Same thing. Same point in the mission.

I looked at the event in question. There was a lot of stuff going on right then: skybox changes, coordinate changes, coordinates pulled from variables, engine subsystem repairs, play-sound-from-files, fadeouts. It was a nightmare. Any one of those elements (or a combination thereof) could hypothetically be pushing the engine too far.

But it wasn't worth panicking until it could be reproduced. I posted the mission on SVN and, sure enough, The_E and others got the same result too. But they didn't get it every time. I kept changing things in the mission and testing, and sometimes I'd see it work perfectly, and I'd commit it with a happy note like IT'S FIXED...and then The_E would try the 'fixed' version and hit the same bug.

Now, for a bit of background.
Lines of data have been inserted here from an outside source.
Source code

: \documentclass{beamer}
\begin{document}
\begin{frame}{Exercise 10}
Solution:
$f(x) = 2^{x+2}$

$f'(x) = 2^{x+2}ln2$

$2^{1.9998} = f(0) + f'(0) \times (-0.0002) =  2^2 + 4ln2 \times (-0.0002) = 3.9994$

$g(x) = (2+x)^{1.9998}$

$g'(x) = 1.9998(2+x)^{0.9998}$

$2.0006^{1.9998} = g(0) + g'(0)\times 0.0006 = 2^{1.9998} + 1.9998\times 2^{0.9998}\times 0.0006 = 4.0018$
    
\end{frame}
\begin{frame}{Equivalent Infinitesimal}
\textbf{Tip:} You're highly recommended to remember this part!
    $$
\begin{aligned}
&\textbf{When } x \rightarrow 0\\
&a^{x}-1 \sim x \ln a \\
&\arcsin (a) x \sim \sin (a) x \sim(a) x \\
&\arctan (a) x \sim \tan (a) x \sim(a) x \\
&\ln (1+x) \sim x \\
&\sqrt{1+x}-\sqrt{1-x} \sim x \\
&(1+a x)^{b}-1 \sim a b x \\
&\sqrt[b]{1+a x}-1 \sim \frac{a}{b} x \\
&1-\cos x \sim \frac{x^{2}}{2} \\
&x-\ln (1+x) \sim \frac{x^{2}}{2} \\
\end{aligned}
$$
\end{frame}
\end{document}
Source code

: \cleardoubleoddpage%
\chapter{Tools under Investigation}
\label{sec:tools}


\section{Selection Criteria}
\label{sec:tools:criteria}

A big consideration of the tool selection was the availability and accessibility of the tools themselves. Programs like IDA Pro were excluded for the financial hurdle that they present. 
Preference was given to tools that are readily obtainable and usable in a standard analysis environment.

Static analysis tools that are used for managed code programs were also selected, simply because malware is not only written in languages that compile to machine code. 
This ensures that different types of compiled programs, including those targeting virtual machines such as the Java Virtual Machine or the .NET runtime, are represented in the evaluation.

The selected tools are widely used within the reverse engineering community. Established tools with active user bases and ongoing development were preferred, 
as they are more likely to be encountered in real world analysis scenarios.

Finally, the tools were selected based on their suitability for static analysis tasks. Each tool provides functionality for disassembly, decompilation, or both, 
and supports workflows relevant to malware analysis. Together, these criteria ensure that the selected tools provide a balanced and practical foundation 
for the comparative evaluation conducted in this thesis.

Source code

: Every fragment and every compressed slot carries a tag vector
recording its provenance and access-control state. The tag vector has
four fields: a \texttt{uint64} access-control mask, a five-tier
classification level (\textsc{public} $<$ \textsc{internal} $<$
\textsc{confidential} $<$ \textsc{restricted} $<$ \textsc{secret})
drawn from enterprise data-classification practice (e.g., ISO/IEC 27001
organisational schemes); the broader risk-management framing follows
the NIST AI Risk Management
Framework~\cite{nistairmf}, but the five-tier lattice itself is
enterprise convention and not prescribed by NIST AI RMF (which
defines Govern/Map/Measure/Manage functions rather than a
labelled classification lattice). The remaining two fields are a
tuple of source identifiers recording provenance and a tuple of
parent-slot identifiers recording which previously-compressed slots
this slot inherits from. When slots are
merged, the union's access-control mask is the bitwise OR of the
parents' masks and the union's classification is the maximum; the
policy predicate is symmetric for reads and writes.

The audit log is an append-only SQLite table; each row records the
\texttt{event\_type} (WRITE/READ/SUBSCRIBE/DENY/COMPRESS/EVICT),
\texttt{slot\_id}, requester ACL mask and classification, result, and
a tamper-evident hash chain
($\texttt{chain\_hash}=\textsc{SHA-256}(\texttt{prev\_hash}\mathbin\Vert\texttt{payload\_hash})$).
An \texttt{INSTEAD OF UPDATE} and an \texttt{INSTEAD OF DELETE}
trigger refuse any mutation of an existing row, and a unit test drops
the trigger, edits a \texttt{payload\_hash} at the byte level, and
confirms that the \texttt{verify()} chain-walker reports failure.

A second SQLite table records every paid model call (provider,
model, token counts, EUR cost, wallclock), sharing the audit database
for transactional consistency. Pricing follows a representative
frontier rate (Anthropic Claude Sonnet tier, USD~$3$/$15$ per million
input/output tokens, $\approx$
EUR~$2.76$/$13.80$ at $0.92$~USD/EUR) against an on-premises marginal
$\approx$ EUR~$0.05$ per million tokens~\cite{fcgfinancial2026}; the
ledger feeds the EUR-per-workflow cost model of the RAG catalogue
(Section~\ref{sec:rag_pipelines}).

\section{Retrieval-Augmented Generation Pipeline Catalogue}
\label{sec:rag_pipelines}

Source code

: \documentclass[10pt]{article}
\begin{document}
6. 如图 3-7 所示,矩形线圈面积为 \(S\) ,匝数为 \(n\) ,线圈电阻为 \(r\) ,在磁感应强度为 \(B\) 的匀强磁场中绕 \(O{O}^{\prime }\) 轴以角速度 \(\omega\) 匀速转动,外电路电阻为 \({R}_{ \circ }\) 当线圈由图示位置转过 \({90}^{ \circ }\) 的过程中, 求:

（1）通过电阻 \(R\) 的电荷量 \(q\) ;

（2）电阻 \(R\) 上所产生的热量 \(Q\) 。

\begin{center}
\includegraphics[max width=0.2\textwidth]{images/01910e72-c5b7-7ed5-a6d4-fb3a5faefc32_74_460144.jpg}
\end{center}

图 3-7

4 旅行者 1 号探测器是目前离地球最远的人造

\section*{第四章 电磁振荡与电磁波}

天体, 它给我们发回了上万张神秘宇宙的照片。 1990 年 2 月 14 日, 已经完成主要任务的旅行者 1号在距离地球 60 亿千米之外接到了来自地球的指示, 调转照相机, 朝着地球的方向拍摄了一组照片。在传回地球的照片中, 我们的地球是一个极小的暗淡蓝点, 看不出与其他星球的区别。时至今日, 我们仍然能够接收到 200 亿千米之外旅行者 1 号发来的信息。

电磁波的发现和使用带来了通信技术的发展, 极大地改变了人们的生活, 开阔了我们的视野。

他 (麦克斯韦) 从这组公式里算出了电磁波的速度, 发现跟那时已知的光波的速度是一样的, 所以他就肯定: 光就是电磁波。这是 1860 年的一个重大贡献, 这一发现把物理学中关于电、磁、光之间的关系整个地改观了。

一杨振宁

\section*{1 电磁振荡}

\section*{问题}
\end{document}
We'd met this bug before. Previously, we'd always encountered it in relation to a bad asset: first the Vishnan Keeper, then the Anemoi. In both cases we figured we'd solved it by cleaning up the .pof.

Yet none of the assets in this mission were bad, so far as we could tell. For some reason, the mission was eating itself at this point.

First we tried debug logs. They were useless. That must have eaten up an hour or so.

Next, The_E built a debug filter to get additional information. While he was doing that, I started systematically pulling newer SEXPS away from the event to see what could be causing the quit. Surely the coordinate manipulation or skybox change could explain it. Or perhaps it was the every-time conditional used in a linked event; every-time is notoriously hazardous.

Nothing helped. I pared the event down to two SEXPs: an engine subsystem repair and a hud re-enable. Since the engine repair was a retail SEXP, and the hud problem wasn't causing it (I could move it around with no effect), we were right back where we started.

Now bear in mind I'd been working on the third iteration of this mission for a great many hours already. I was sick, I was exhausted, and somehow I'd managed to break a glass during the trial-and-error debugging process, cut myself, and start bleeding everywhere.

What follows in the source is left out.